We end up having to think quite hard about where do we draw the lines. Recently, the Russian government told Apple and Google that they’ve got to take down the Navalny app [a pro-democracy platform created by supporters of Russian opposition leader Alexey Navalny]. If we believe the Russian government is rightly constituted, and it’s a legitimate government of Russia, and if there’s no U.N. resolution, is the Russian state not on the same platform as, say, the Germans when it comes to removing Nazi material? We can say we feel uncomfortable with it, and maybe we do. But this is where we have a really hard question about the ideas of rights-based thinking and democratic values and the extent to which they should be embedded in these platforms, or not.

That is really about not just internet governance, because the questions about Apple and Google and their app stores is not really an internet governance question, it’s about the commercial activities of private companies.

So what is the solution?

I wish I had an easy answer other than to say that we’re going to have to establish a set of principles that stand above all national interest, and find places where that dialogue happens.

I suggest it should be in newer organizations, rather than going to the old ones. And, like it or not, we have to find some way of getting the technology companies in because they actually run the infrastructure and they have the capabilities. We’re going to have to get them to participate as their social license to operate.

Do you think that the platforms are actually equipped to make these kinds of governance decisions and to implement them?

I think there are two or three different questions. One is how do they make the governance decisions? The second is should they be making the governance decisions? And the third is do they have the resources and the capabilities?

How senior a group within Facebook or any of these platforms are running these governance aspects? How serious is it on the corporate dashboard? Do they record growth and engagement metrics and show that in real time? Or do they have murders committed by people using the platform? I do think they have the resources. I think that there are significant and deep resources available for implementation. Then the question is who should be actually making those decisions? 

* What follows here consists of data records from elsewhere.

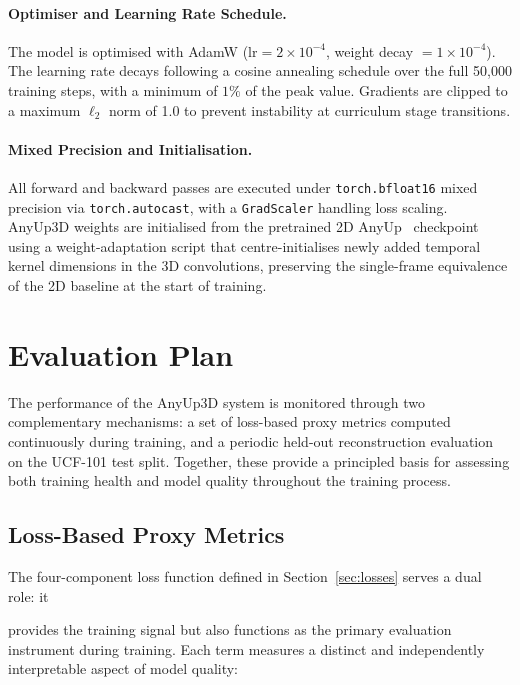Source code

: \paragraph{Optimiser and Learning Rate Schedule.}
The model is optimised with AdamW ($\mathrm{lr} = 2 \times 10^{-4}$, weight decay $= 1 \times 10^{-4}$). The learning rate decays following a cosine annealing schedule over the full 50{,}000 training steps, with a minimum of $1\%$ of the peak value. Gradients are clipped to a maximum $\ell_2$ norm of 1.0 to prevent instability at curriculum stage transitions.

\paragraph{Mixed Precision and Initialisation.}
All forward and backward passes are executed under \texttt{torch.bfloat16} mixed precision via \texttt{torch.autocast}, with a \texttt{GradScaler} handling loss scaling. AnyUp3D weights are initialised from the pretrained 2D AnyUp~\cite{anyup} checkpoint using a weight-adaptation script that centre-initialises newly added temporal kernel dimensions in the 3D convolutions, preserving the single-frame equivalence of the 2D baseline at the start of training.

\section{Evaluation Plan}

The performance of the AnyUp3D system is monitored through two complementary
mechanisms: a set of loss-based proxy metrics computed continuously during training,
and a periodic held-out reconstruction evaluation on the UCF-101 test split.
Together, these provide a principled basis for assessing both training health and
model quality throughout the training process.

\subsection{Loss-Based Proxy Metrics}

The four-component loss function defined in Section~\ref{sec:losses} serves a dual role: it

provides the training signal but also functions as the primary evaluation instrument
during training. Each term measures a distinct and independently interpretable
aspect of model quality:

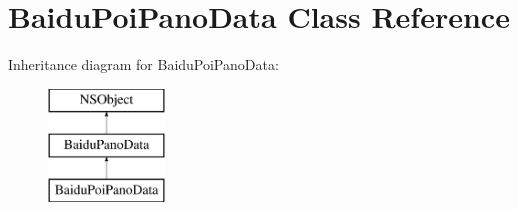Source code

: \hypertarget{interface_baidu_poi_pano_data}{}\section{Baidu\+Poi\+Pano\+Data Class Reference}
\label{interface_baidu_poi_pano_data}
Inheritance diagram for Baidu\+Poi\+Pano\+Data\+:\begin{figure}[H]
\begin{center}
\leavevmode
\includegraphics[height=3.000000cm]{interface_baidu_poi_pano_data}
\end{center}
\end{figure}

We can look at things like the financial services industry, which is a very regulated industry, where fines are a normal part of business, but it’s big and successful and profitable and largely works for us because our economies seem to work. Businesses get the capital they need and so on. But in the financial services industry, the governance decisions around what is appropriate behavior are not made by the company.

I think that’s a similar model to the one required for these big platform companies. They’re big enough to have compliance departments, and there’s more than enough profit in the industry for these companies to be contributing to funding the regulator and the rule setter. 

Then the question is what are the mechanisms the regulator or the rule setter should use? These companies present transparency reports, and the transparency reports talk about how much content they’ve taken down. But they don’t give enough information in the transparency report to really help you diagnose what’s going on.

I talk about the idea of observability, a mechanism where we start to say that because what you do is so fast moving, and because what you do is so significant, potentially problematic, we need to be able to observe the process. So we can understand how your decisions get made. It’s a level beyond transparency, which is really a rearview mirror, and more of a real-time sense of what’s going on and how you are addressing this.